Frederick L. Allen, of New York City, and Edward W. Warren and O'Malley, Hill, Harris Harris, all of Scranton, Pa., for appellee.
Before THOMPSON and BIGGS, Circuit Judges, and DICKINSON, District Judge.
This is an appeal from a judgment of the District Court for the Middle District of Pennsylvania. The appellee, Mutual Life Insurance Company of New York, hereinafter called the Company, issued a life insurance policy to the appellant on October 18, 1928. The appellant paid the annual premium of $304.20 up to and including October 18, 1930. The policy was therefore in full force and effect until October 18, 1931, and, in accordance with its terms, for a grace period of 31 days thereafter. On October 9, 1931, the appellant presented the policy to the Company's district manager at Stroudsburg, Pa., told him that he had become totally and permanently disabled September 13, 1931, and requested blank forms for proof of disability. He was instructed by the district manager to present himself for examination to two named physicians. He acted in compliance with that instruction, and, after examination, they informed him that he was totally disabled by reason of a heart condition. The appellant reported this to the district manager on November 17, 1931, which was within the grace period, and again asked for blank forms which were promised but not provided him. On February 22, 1932, still within six months of the premium date, the appellant wrote a letter to the district manager and asked him to look after the waiver of premium and disability benefits. On April 13, 1932, the appellant gave the Company written notice of his total and permanent disability. The proposed second supplemental amended statement of claim sets out substantially the same facts, although in somewhat greater detail.

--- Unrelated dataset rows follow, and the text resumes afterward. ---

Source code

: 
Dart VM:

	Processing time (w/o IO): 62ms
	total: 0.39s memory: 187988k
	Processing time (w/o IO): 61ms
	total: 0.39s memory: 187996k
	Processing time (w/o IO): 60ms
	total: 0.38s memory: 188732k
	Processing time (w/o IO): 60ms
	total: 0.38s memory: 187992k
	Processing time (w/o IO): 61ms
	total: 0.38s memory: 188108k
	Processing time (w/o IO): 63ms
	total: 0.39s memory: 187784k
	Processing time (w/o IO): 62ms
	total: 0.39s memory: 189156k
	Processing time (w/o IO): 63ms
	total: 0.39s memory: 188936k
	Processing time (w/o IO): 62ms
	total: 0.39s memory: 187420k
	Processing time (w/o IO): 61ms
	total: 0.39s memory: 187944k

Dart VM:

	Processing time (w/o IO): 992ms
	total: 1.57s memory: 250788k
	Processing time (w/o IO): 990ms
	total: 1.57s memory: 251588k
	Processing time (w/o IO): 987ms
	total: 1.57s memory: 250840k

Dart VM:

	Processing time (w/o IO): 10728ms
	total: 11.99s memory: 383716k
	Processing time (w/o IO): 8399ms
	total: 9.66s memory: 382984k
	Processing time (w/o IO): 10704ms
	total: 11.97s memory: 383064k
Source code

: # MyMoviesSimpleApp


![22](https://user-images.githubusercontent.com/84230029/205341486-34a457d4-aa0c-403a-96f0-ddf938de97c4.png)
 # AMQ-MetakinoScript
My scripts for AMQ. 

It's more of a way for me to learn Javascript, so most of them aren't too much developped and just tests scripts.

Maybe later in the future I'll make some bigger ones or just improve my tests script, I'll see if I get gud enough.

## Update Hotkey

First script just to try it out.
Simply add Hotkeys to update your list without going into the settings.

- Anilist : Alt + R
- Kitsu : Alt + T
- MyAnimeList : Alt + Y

The District Court held that the allegations as to "due proof" were insufficient to comply with the policy provisions. We think the appellant has sufficiently pleaded the giving of due proof to the company in the second supplemental amended statement of claim to entitle him to present his evidence to a jury. Upon the trial of the cause it will, of course, be essential that the appellant present admissible evidence that he gave due proof properly verified to an authorized agent of the Company that he was totally and permanently disabled within the meaning of the policy provisions in order to entitle him to collect disability benefits.
The judgment of the District Court is reversed, and the cause remanded, with directions to reinstate the second supplemental amended statement of claim and to proceed in accordance with this opinion.